My Father-In-Law owns a tiny tabletop forge. The first time I saw it I had no idea what it was. It looks like a cross between a bench vise and one of those Bunson burners we used back in high school chemistry. He keeps his mini-forge and a stack of slender lead ingots in one of the many workshacks that has erupted over the years on his rambling 200 acres in Northern Minnesota. In his forge Billy casts small lead replacement parts for his Model T.
Back when Billy restored this particular 1919 Ford, you had two options for getting your hands on “spares” (as our British friends call them): find them at swap meets or make them yourself. So he learned to make his own car and tractor parts by casting them or by grinding down other parts or by milling them from raw stock on his metal lathe.
These days you can find hundreds, even thousands, of sites on the Web where an enthusiast can buy any imaginable part or accessory for any imaginable vehicle. Billy knows about these miracles of modern technology. He logs onto his computer once in a while and visits some of them, and he always marvels at the things he sees. They make him chuckle and shake his head. And yet, at 84, he still trundles out to his workshack in the middle of winter and gets busy meticulously crafting parts with his grinders and his MIG welder and his vertical milling machine. It’s not about saving money, it’s just what he does. In the 1940s and 50s and 60s he was a DIYer by necessity. Today, he is a DIYer by choice.

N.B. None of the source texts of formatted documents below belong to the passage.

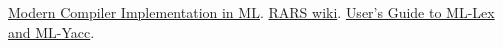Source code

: \documentclass{CSEThesis}
\begin{document}


% 

% 

\tableofcontents 



\def\headrulehook{\color{black}}      %

\typeout{}

\cleardoublepage 
\typeout{}

\cleardoublepage 
\typeout{}

\cleardoublepage 
\typeout{}

\cleardoublepage 
\typeout{}

\typeout{}

% 
% 
\begin{thebibliography}{9}
  \href{https://www.cs.princeton.edu/~appel/modern/ml/}{Modern Compiler Implementation in ML}.   
  \href{https://github.com/TheThirdOne/rars/wiki}{RARS wiki}.   
  \href{http://www.cs.tufts.edu/comp/181/ug.pdf}{User's Guide to ML-Lex and ML-Yacc}.
  \end{thebibliography}
\end{document}
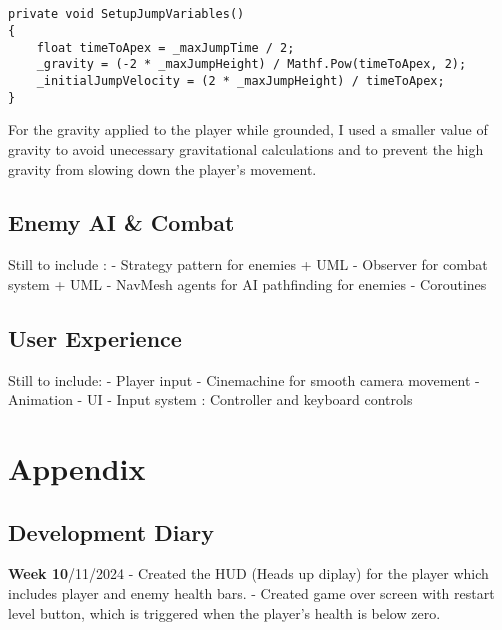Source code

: \documentclass[]{final_report}
\begin{document}
\paragraph{}
\begin{verbatim}
private void SetupJumpVariables()
{
    float timeToApex = _maxJumpTime / 2;
    _gravity = (-2 * _maxJumpHeight) / Mathf.Pow(timeToApex, 2);
    _initialJumpVelocity = (2 * _maxJumpHeight) / timeToApex;
}
\end{verbatim}
For the gravity applied to the player while grounded, I used a smaller value of gravity to avoid unecessary gravitational calculations and to prevent the high gravity from slowing down the player's movement. \newline

\section{Enemy AI \& Combat}
Still to include : \newline
- Strategy pattern for enemies + UML \newline
- Observer for combat system + UML \newline
- NavMesh agents for AI pathfinding for enemies \newline
- Coroutines  \newline
\section{User Experience}
Still to include: \newline
- Player input \newline
- Cinemachine for smooth camera movement \newline
- Animation \newline
- UI \newline
- Input system : Controller and keyboard controls \newline

\appendix
\chapter{Appendix}

\section{Development Diary}
\textbf{Week 10}/11/2024
\newline- Created the HUD (Heads up diplay) for the player which includes player and enemy health bars.
\newline- Created game over screen with restart level button, which is triggered when the player's health is below zero.
 
\end{document}
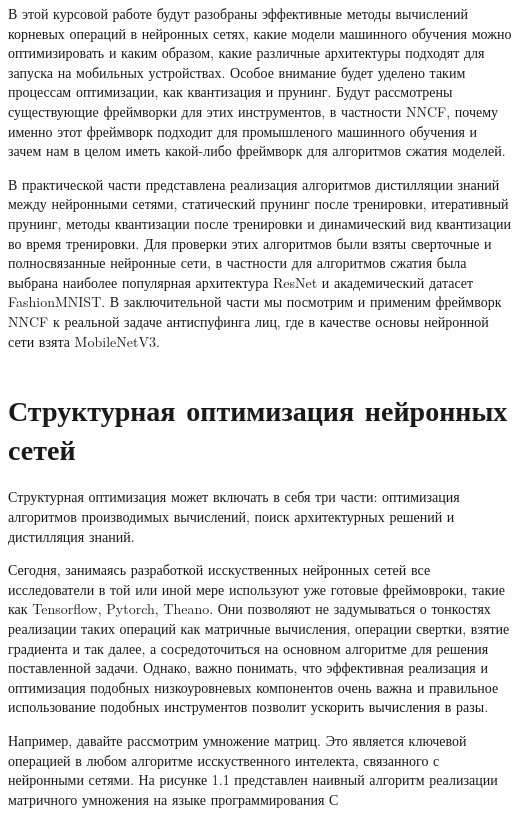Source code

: \documentclass[oneside,final,12pt]{extreport}
\begin{document}
В этой курсовой работе будут разобраны эффективные методы вычислений корневых операций в нейронных сетях, какие модели машинного обучения можно оптимизировать и каким образом, какие различные архитектуры подходят для запуска на мобильных устройствах. Особое внимание будет уделено таким процессам оптимизации, как квантизация и прунинг. Будут рассмотрены существующие фреймворки для этих инструментов, в частности NNCF, почему именно этот фреймворк подходит для промышленого машинного обучения и зачем нам в целом иметь какой-либо фреймворк для алгоритмов сжатия моделей.

В практической части представлена реализация алгоритмов дистилляции знаний между нейронными сетями, статический прунинг после тренировки, итеративный прунинг, методы квантизации после тренировки и динамический вид квантизации во время тренировки. Для проверки этих алгоритмов были взяты сверточные и полносвязанные нейронные сети, в частности для алгоритмов сжатия была выбрана наиболее популярная архитектура ResNet и академический датасет FashionMNIST. В заключительной части мы посмотрим и применим фреймворк NNCF к реальной задаче антиспуфинга лиц, где в качестве основы нейронной сети взята MobileNetV3.

\chapter{Структурная оптимизация нейронных сетей}
Структурная оптимизация может включать в себя три части: оптимизация алгоритмов производимых вычислений, поиск архитектурных решений и дистилляция знаний. 

Сегодня, занимаясь разработкой исскуственных нейронных сетей все исследователи в той или иной мере используют уже готовые фреймовроки, такие как Tensorflow, Pytorch, Theano. Они позволяют не задумываться о тонкостях реализации таких операций как матричные вычисления, операции свертки, взятие градиента и так далее, а сосредоточиться на основном алгоритме для решения поставленной задачи. Однако, важно понимать, что эффективная реализация и оптимизация подобных низкоуровневых компонентов очень важна и правильное использование подобных инструментов позволит ускорить вычисления в разы. 

Например, давайте рассмотрим умножение матриц. Это является ключевой операцией в любом алгоритме исскуственного интелекта, связанного с нейронными сетями. На рисунке 1.1 представлен наивный алгоритм реализации матричного умножения на языке программирования С
\end{document}
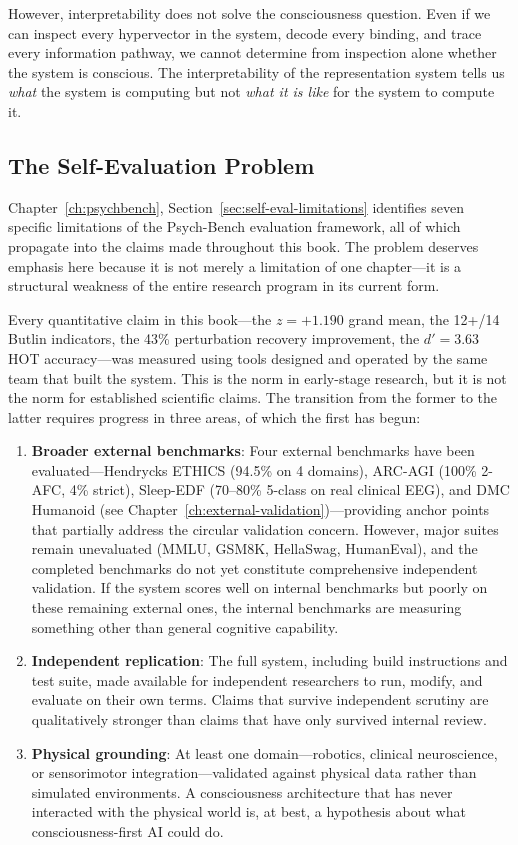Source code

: \documentclass[12pt]{book}
\begin{document}
However, interpretability does not solve the consciousness question. Even if we can inspect every hypervector in the system, decode every binding, and trace every information pathway, we cannot determine from inspection alone whether the system is conscious. The interpretability of the representation system tells us \textit{what} the system is computing but not \textit{what it is like} for the system to compute it.

\subsection{The Self-Evaluation Problem}

Chapter~\ref{ch:psychbench}, Section~\ref{sec:self-eval-limitations} identifies seven specific limitations of the Psych-Bench evaluation framework, all of which propagate into the claims made throughout this book. The problem deserves emphasis here because it is not merely a limitation of one chapter---it is a structural weakness of the entire research program in its current form.

Every quantitative claim in this book---the $z = +1.190$ grand mean, the 12+/14 Butlin indicators, the 43\% perturbation recovery improvement, the $d' = 3.63$ HOT accuracy---was measured using tools designed and operated by the same team that built the system. This is the norm in early-stage research, but it is not the norm for established scientific claims. The transition from the former to the latter requires progress in three areas, of which the first has begun:

\begin{enumerate}
  \item \textbf{Broader external benchmarks}: Four external benchmarks have been evaluated---Hendrycks ETHICS (94.5\% on 4 domains), ARC-AGI (100\% 2-AFC, 4\% strict), Sleep-EDF (70--80\% 5-class on real clinical EEG), and DMC Humanoid (see Chapter~\ref{ch:external-validation})---providing anchor points that partially address the circular validation concern. However, major suites remain unevaluated (MMLU, GSM8K, HellaSwag, HumanEval), and the completed benchmarks do not yet constitute comprehensive independent validation. If the system scores well on internal benchmarks but poorly on these remaining external ones, the internal benchmarks are measuring something other than general cognitive capability.
  \item \textbf{Independent replication}: The full system, including build instructions and test suite, made available for independent researchers to run, modify, and evaluate on their own terms. Claims that survive independent scrutiny are qualitatively stronger than claims that have only survived internal review.
  \item \textbf{Physical grounding}: At least one domain---robotics, clinical neuroscience, or sensorimotor integration---validated against physical data rather than simulated environments. A consciousness architecture that has never interacted with the physical world is, at best, a hypothesis about what consciousness-first AI could do.
\end{enumerate}
\end{document}
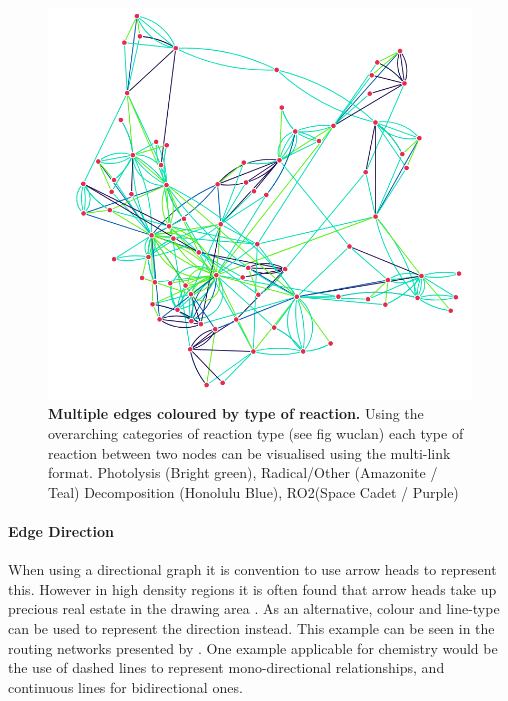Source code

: \begin{figure}[H]
     \centering
     \includegraphics[width=.7\textwidth]{figures_c1/edgetype/multiquadratic.png}
        \caption{\textbf{Multiple edges coloured by type of reaction.} Using the overarching categories of reaction type (see fig wuclan) each type of reaction between two nodes can be visualised using the multi-link format. Photolysis (Bright green), Radical/Other (Amazonite / Teal) Decomposition (Honolulu Blue), RO2(Space Cadet / Purple)}
      \label{fig:multiedge}
\end{figure}

% 





\paragraph{Edge Direction}
When using a directional graph it is convention to use arrow heads to represent this. However in high density regions it is often found that arrow heads take up precious real estate in the drawing area \cite{noarredge}. As an alternative, colour and line-type can be used to represent the direction instead. This example can be seen in the routing networks presented by \cite{networkrouting}. One example applicable for chemistry would be the use of dashed lines to represent mono-directional relationships, and continuous lines for bidirectional ones. 









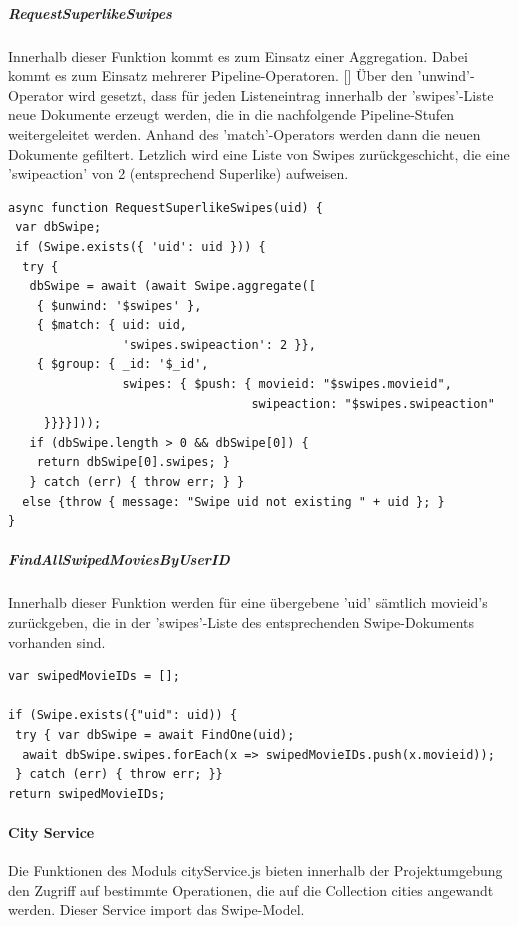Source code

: \noindent
\subparagraph{RequestSuperlikeSwipes}
Innerhalb dieser Funktion kommt es zum Einsatz einer Aggregation. 
Dabei kommt es zum Einsatz mehrerer Pipeline-Operatoren. []
Über den 'unwind'-Operator wird gesetzt, dass für jeden Listeneintrag innerhalb der 'swipes'-Liste neue Dokumente erzeugt werden, die in die nachfolgende Pipeline-Stufen weitergeleitet werden. Anhand des 'match'-Operators werden dann die neuen Dokumente gefiltert. Letzlich wird eine Liste von Swipes zurückgeschicht, die eine 'swipeaction' von 2 (entsprechend Superlike) aufweisen.

\begin{lstlisting}[caption=Swipe Service - RequestSuperlikeSwipes, label=lst:swipeserviceRequestSuperlikeSwipes]
async function RequestSuperlikeSwipes(uid) {
 var dbSwipe;
 if (Swipe.exists({ 'uid': uid })) {
  try {
   dbSwipe = await (await Swipe.aggregate([
    { $unwind: '$swipes' },
    { $match: { uid: uid,
                'swipes.swipeaction': 2 }},
    { $group: { _id: '$_id',
                swipes: { $push: { movieid: "$swipes.movieid",
                                  swipeaction: "$swipes.swipeaction" 
     }}}}]));
   if (dbSwipe.length > 0 && dbSwipe[0]) {
    return dbSwipe[0].swipes; }
   } catch (err) { throw err; } }
  else {throw { message: "Swipe uid not existing " + uid }; }
}
\end{lstlisting}

\noindent
\subparagraph{FindAllSwipedMoviesByUserID}
Innerhalb dieser Funktion werden für eine übergebene 'uid' sämtlich movieid's zurückgeben, die in der 'swipes'-Liste des entsprechenden Swipe-Dokuments vorhanden sind.

\begin{lstlisting}[caption=Swipe Service - FindAllSwipedMoviesByUserID, label=lst:swipeserviceFindAllSwipedMoviesByUserID]
var swipedMovieIDs = [];
    
if (Swipe.exists({"uid": uid)) {
 try { var dbSwipe = await FindOne(uid);
  await dbSwipe.swipes.forEach(x => swipedMovieIDs.push(x.movieid));
 } catch (err) { throw err; }}
return swipedMovieIDs;
\end{lstlisting}


%
%
\paragraph{City Service}
Die Funktionen des Moduls cityService.js bieten innerhalb der Projektumgebung den Zugriff auf bestimmte Operationen, die auf die Collection cities angewandt werden. Dieser Service import das Swipe-Model.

Most of us are DIYers by choice. Occasionally, it makes me a little uncomfortable to admit it. It makes the whole idea of crafting things with your own hands sound a little affected: Especially when you start throwing around terms like “satisfaction” and “accomplishment” and “aglow” and “old school.” We wax poetic about the fulfillment that can only be sculpted with dirty, self-actualized hands. We write entire books (I just finished reading one) that are little but a paean to the unique pleasure of doing things yourself. Reading them, you’d think that we—our generation, that is—have just now, in this most recent decade, invented this crazy new concept of DIY and so now we must crow about it at great volume and with wild-eyed, evangelical zeal. Look what we did! I sometimes imagine that Billy and his like-minded cronies must find us all a bit silly, we handyman-come-latelies.
But they’re smarter than that. They might pass judgment on garlic or punk rock or Euro-style purses for men. But they aren’t going to think less of us because we embark on our DIY projects armed with $250 Lithium-ion drill/drivers and NIOSH-approved respirators instead of home-made lead forges. They get that we are only newer members in the club they’ve been in for their entire lives.
So even if you are brand new to the pursuits of the DIYer, set aside any self-consciousness you might harbor and acknowledge that it’s okay to take pride in your choice to do it yourself. You really are becoming part of a proud tradition and you really will feel a sense of satisfaction and accomplishment. Plus, you’ll save money, learn new things, live in a nicer place and you’ll never have to spend all day waiting around for a repairman. DIY by choice is a fine choice indeed.